§ THE PROBLEM: Only one stretch of the data below is wanted: the lines starting at the one with "### Deliverables ✅" and ending at the one with "2. Start Phase", both included, given again exactly.

§ DATASET EXTRACT:
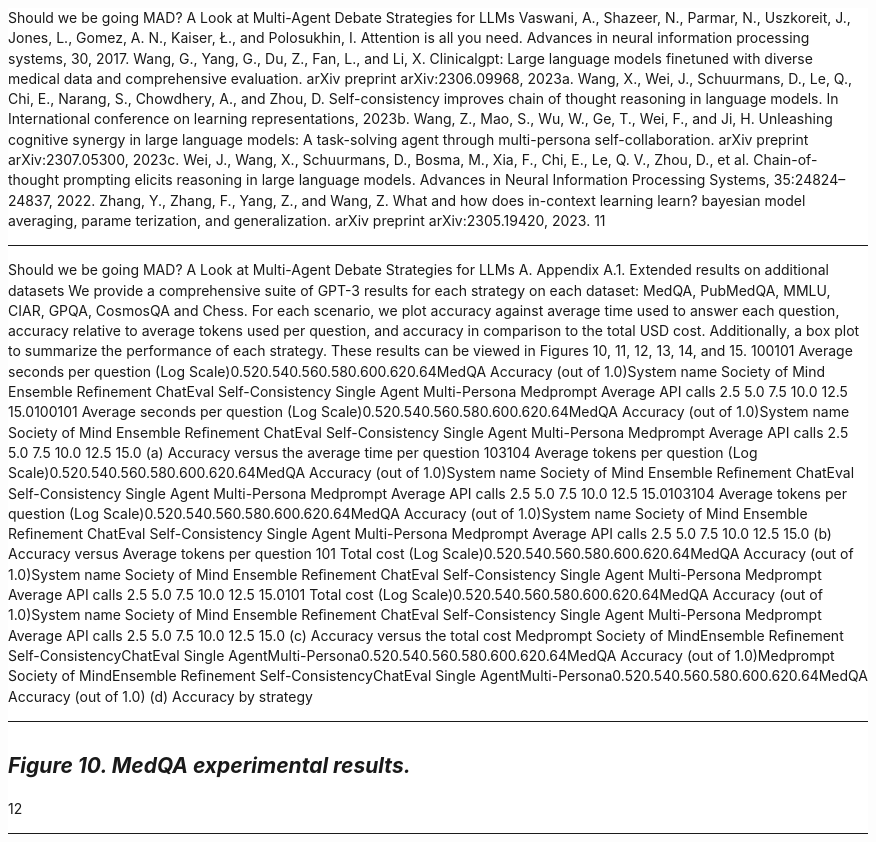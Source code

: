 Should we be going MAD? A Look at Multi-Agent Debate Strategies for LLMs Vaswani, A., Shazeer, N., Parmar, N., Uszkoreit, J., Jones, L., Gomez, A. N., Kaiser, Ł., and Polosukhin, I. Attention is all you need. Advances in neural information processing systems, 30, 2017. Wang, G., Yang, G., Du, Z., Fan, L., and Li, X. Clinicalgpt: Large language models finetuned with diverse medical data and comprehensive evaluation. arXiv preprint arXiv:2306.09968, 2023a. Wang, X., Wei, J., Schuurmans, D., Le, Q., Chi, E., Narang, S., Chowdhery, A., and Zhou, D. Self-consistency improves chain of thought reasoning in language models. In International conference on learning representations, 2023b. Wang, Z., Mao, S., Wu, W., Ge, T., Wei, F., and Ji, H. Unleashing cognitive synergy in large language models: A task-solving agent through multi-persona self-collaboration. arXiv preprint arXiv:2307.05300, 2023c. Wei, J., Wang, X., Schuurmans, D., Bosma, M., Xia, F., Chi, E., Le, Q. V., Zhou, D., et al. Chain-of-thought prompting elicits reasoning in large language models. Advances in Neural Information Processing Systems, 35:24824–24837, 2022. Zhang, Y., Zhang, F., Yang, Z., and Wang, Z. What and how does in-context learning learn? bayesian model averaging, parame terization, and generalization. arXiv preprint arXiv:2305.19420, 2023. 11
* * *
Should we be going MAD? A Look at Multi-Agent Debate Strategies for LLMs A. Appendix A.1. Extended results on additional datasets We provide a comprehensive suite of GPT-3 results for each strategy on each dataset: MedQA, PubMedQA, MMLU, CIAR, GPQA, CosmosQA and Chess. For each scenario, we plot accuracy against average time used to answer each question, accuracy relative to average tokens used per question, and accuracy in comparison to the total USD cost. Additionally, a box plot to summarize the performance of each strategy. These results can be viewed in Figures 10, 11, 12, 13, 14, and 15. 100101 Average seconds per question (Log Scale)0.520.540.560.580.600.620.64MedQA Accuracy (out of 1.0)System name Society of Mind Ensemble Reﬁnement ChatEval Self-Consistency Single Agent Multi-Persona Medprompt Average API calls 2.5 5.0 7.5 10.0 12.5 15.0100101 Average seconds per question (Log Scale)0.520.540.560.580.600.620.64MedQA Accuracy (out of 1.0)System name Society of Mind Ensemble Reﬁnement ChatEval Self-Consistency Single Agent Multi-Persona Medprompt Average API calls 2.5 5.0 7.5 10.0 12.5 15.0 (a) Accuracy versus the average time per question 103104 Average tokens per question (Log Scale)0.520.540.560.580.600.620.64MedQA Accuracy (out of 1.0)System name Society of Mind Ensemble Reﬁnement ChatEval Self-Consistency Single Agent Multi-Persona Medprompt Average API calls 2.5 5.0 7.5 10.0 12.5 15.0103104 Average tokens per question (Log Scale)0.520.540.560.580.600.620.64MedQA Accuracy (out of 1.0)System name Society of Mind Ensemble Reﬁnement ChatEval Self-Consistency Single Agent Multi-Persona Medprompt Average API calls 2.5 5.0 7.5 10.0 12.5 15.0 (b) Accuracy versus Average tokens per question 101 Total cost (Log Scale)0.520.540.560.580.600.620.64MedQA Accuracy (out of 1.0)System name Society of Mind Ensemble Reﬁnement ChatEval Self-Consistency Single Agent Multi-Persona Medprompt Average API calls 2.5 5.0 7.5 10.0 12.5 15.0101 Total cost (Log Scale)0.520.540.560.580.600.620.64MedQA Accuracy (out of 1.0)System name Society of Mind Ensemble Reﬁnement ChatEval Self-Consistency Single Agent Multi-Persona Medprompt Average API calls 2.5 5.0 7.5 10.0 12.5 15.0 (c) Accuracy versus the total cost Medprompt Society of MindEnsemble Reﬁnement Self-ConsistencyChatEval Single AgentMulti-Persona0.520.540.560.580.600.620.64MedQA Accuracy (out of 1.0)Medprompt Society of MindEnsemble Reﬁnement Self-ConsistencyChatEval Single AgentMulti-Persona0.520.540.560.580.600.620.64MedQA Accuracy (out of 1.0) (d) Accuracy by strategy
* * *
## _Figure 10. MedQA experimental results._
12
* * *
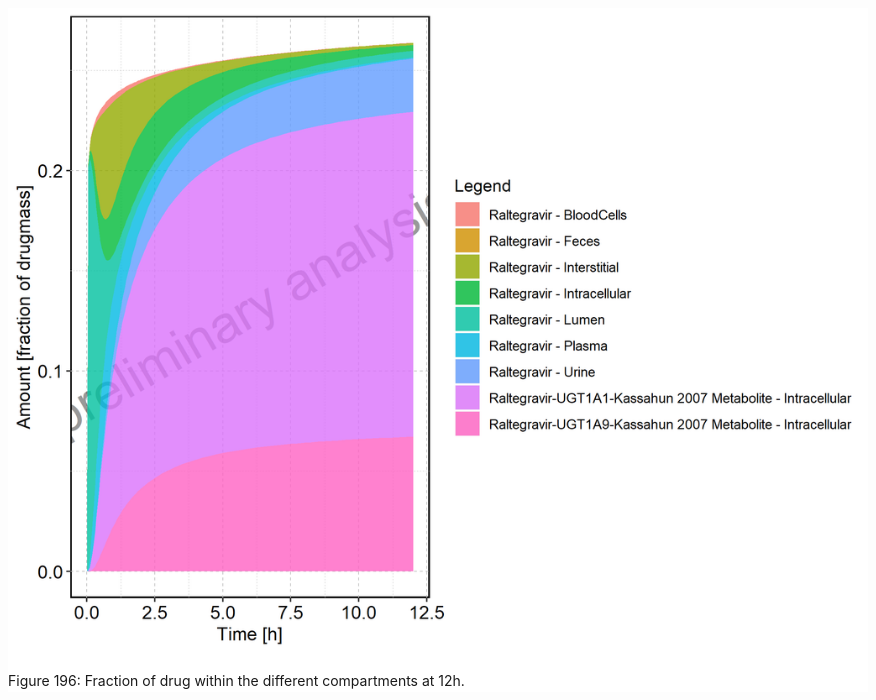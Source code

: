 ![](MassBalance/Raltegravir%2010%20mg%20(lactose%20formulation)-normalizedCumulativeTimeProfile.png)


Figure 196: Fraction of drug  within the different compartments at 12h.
---
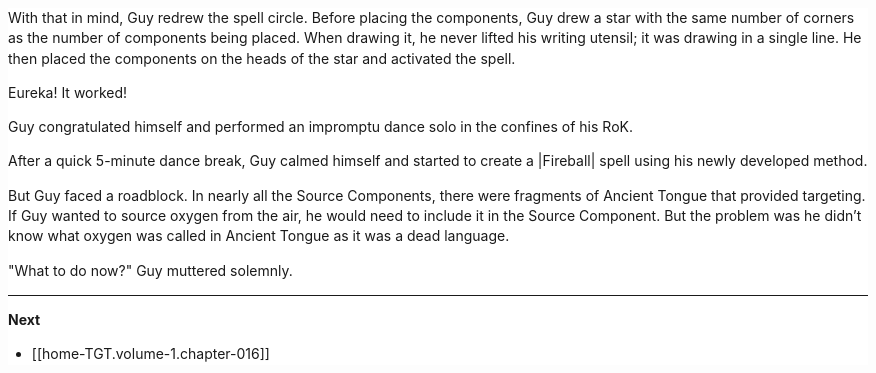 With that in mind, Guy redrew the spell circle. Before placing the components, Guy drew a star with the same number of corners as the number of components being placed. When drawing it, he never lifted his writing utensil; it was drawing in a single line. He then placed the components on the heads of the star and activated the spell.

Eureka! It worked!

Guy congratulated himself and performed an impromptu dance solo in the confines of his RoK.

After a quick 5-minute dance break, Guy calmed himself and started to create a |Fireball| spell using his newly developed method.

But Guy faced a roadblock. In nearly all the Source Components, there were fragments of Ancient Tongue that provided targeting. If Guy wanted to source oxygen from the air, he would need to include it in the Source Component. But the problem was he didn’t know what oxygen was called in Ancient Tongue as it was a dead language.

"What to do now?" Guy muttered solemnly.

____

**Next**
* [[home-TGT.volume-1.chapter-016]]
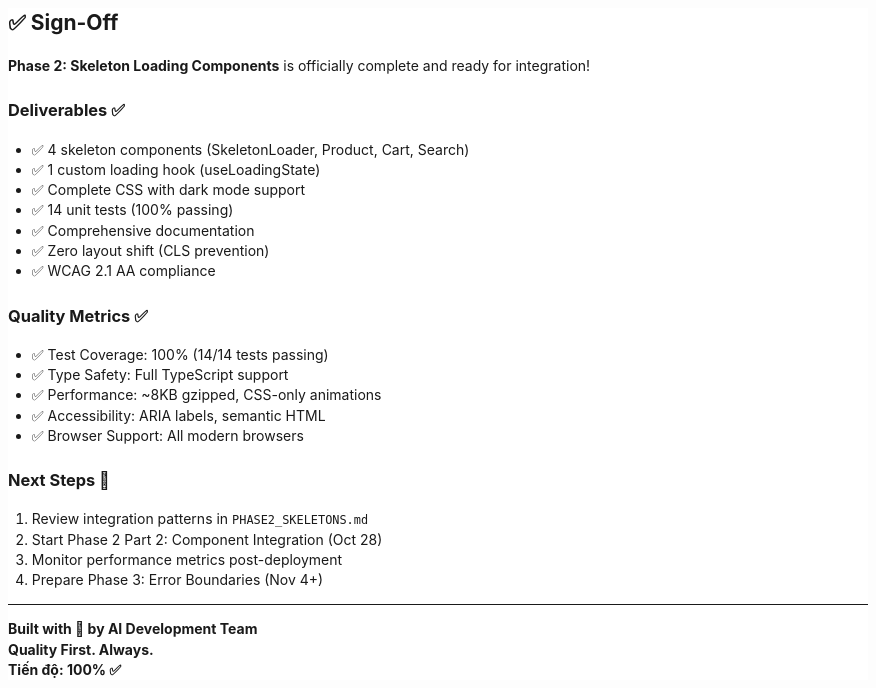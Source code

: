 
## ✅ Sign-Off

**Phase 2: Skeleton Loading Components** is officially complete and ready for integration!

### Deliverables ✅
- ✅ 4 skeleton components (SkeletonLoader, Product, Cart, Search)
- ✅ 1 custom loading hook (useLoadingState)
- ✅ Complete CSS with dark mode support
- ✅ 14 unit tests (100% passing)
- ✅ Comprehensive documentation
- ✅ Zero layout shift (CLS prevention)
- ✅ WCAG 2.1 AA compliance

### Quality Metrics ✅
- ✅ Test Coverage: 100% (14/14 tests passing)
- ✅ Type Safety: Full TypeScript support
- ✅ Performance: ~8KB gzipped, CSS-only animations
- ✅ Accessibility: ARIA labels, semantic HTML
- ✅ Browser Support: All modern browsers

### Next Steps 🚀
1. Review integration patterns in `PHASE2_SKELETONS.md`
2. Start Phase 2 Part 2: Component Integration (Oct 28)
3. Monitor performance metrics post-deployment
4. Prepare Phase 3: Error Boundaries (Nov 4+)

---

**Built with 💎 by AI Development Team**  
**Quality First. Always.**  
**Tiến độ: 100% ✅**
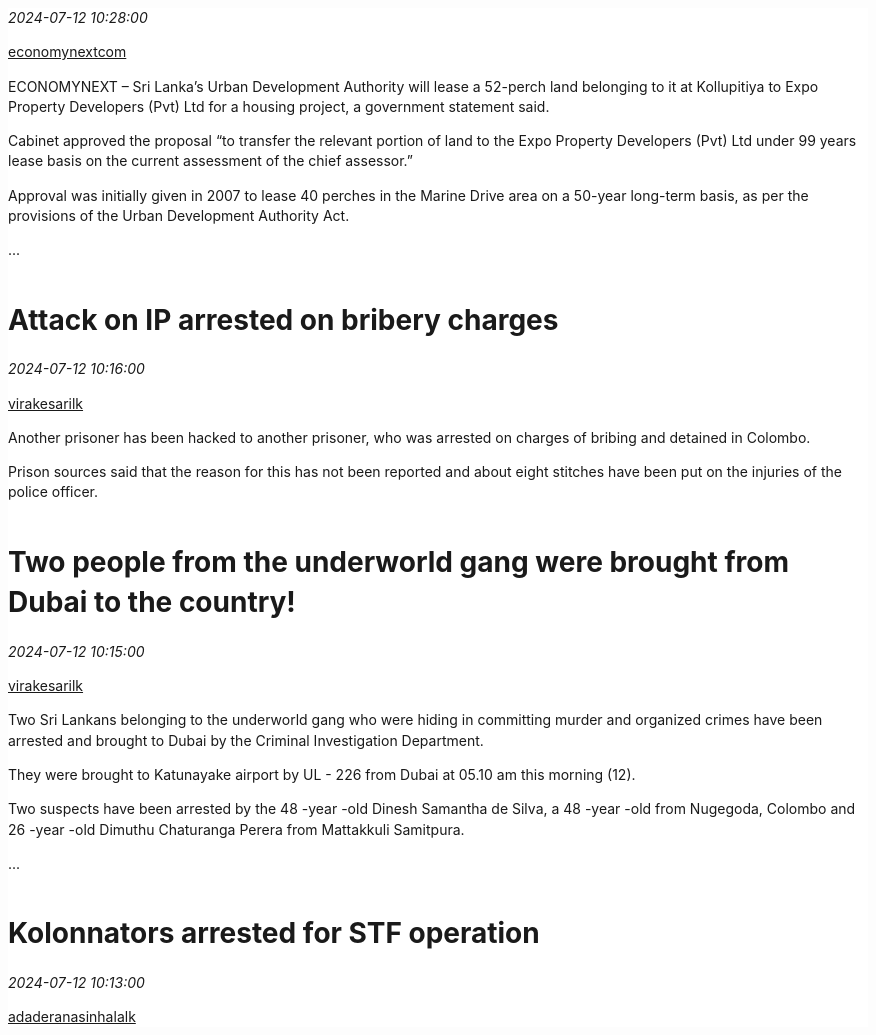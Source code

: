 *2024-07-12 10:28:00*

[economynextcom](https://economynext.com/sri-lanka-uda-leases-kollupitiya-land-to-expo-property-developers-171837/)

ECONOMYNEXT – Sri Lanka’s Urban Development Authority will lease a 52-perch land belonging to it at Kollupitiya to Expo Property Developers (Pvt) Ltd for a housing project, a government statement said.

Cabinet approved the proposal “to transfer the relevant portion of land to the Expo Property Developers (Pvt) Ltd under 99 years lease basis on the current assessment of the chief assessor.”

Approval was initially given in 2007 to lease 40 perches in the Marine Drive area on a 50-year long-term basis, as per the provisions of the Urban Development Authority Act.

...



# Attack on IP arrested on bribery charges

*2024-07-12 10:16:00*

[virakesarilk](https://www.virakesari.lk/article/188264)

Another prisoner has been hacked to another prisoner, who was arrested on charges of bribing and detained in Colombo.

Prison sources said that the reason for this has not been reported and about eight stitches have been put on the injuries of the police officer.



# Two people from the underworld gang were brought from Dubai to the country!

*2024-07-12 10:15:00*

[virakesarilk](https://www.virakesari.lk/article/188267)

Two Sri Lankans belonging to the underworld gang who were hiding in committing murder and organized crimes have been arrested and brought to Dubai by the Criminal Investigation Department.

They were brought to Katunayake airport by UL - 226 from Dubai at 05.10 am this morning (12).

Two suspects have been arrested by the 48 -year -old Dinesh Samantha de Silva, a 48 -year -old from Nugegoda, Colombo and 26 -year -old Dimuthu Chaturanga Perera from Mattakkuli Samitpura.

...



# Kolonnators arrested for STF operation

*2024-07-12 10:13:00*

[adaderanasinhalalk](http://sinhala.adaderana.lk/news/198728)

§ REPLY TO THE EXERCISE:
### Deliverables ✅
- ✅ 4 skeleton components (SkeletonLoader, Product, Cart, Search)
- ✅ 1 custom loading hook (useLoadingState)
- ✅ Complete CSS with dark mode support
- ✅ 14 unit tests (100% passing)
- ✅ Comprehensive documentation
- ✅ Zero layout shift (CLS prevention)
- ✅ WCAG 2.1 AA compliance

### Quality Metrics ✅
- ✅ Test Coverage: 100% (14/14 tests passing)
- ✅ Type Safety: Full TypeScript support
- ✅ Performance: ~8KB gzipped, CSS-only animations
- ✅ Accessibility: ARIA labels, semantic HTML
- ✅ Browser Support: All modern browsers

### Next Steps 🚀
1. Review integration patterns in `PHASE2_SKELETONS.md`
2. Start Phase 2 Part 2: Component Integration (Oct 28)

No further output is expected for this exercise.